The Great Lakes Shipwreck Historical Society announced the discoveries this month after confirming details with other researchers. Ric Mixter, a board member of the society and a maritime historian, called witnessing the discoveries “a career highlight.”
“It not only solved a chapter in the nation’s darkest day in lumber history, but also showcased a team of historians who have dedicated their lives towards making sure these stories aren’t forgotten,” Mixter said.
The vessels owned by the Edward Hines Lumber Company sank into the ice-cold lake on Nov. 18, 1914, when a storm swept through as they moved lumber from Baraga, Michigan, to Tonawanda, New York. The steamship C.F. Curtis was towing the schooner barges Selden E. Marvin and Annie M. Peterson; all 28 people aboard were killed.

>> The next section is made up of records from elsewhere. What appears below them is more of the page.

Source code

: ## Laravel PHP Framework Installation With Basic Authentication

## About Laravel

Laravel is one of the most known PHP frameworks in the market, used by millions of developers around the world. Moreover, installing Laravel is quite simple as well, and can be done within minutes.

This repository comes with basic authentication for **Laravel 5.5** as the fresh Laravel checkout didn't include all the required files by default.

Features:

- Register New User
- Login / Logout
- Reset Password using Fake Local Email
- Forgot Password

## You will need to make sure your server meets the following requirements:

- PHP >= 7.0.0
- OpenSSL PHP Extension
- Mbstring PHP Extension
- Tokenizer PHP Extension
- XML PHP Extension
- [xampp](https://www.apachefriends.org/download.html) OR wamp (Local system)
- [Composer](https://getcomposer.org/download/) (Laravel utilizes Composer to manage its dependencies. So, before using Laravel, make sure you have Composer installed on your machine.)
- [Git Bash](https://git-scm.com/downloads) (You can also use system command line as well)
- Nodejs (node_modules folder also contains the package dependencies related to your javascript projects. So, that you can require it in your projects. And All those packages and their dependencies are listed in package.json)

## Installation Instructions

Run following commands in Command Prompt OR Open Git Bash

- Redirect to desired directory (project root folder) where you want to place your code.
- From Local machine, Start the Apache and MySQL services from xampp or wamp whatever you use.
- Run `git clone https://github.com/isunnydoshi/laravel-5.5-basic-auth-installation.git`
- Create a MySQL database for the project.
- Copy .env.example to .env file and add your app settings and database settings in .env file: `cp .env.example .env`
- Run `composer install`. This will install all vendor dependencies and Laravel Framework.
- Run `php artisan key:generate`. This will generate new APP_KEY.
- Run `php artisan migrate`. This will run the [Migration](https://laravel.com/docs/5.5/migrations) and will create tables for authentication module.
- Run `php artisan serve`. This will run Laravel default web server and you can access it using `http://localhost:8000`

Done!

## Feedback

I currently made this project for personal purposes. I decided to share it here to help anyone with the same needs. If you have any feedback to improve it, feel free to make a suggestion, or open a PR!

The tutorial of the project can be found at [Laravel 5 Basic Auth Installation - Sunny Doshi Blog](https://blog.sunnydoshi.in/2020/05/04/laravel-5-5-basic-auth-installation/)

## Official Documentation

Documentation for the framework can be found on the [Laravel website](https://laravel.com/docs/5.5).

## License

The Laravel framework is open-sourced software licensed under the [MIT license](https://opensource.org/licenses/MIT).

The society’s team found the wreck of the Curtis during the summer of 2021 and the Marvin a year later within a few miles of the first discovery. The organization operates a museum in Whitefish Point and regularly runs searches for shipwrecks, aiming to tell “the lost history of all the Great Lakes” with a focus on Lake Superior, said Corey Adkins, the society’s content and communications director.
“One of the things that makes us proud when we discover these things is helping piece the puzzle together of what happened to these 28 people,” Adkins said. “It’s been 109 years, but maybe there are still some family members that want to know what happened. We’re able to start answering those questions.”

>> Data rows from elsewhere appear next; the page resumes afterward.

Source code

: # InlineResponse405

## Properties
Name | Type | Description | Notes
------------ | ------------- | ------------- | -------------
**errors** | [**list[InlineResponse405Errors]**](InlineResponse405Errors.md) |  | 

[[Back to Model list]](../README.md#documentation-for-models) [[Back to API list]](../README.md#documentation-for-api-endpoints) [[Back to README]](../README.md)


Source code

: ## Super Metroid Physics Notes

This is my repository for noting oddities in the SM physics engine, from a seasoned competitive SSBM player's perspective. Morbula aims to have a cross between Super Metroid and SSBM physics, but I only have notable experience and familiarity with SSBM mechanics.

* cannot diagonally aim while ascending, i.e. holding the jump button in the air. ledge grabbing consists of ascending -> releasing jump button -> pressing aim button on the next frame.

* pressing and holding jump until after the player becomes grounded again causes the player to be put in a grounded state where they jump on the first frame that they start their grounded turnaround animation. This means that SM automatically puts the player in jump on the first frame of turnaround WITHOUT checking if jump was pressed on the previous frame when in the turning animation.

Both wrecks were discovered about 20 miles (32 kilometers) north of Grand Marais, Michigan, farther into the lake than the 1914 accounts suggested the ships sank, Adkins said. There was also damage to the Marvin’s bow and the Curtis’ stern, making researchers wonder whether a collision contributed, he said.
“Those are all questions we want to consider when we go back out this summer,” Adkins said.
Video footage from the Curtis wreckage showed the maintained hull of the steamship, its wheel, anchor, boiler and still shining gauges — all preserved by Lake Superior’s cold waters, along with other artifacts.
Another recording captured the team’s jubilant cheers as the words “Selden E. Marvin” on the hull came into clear view for the first time on a video feed shot by an underwater drone at the barge wreck site.
“We’re the first human eyes to see it since 1914, since World War I,” one team member mused.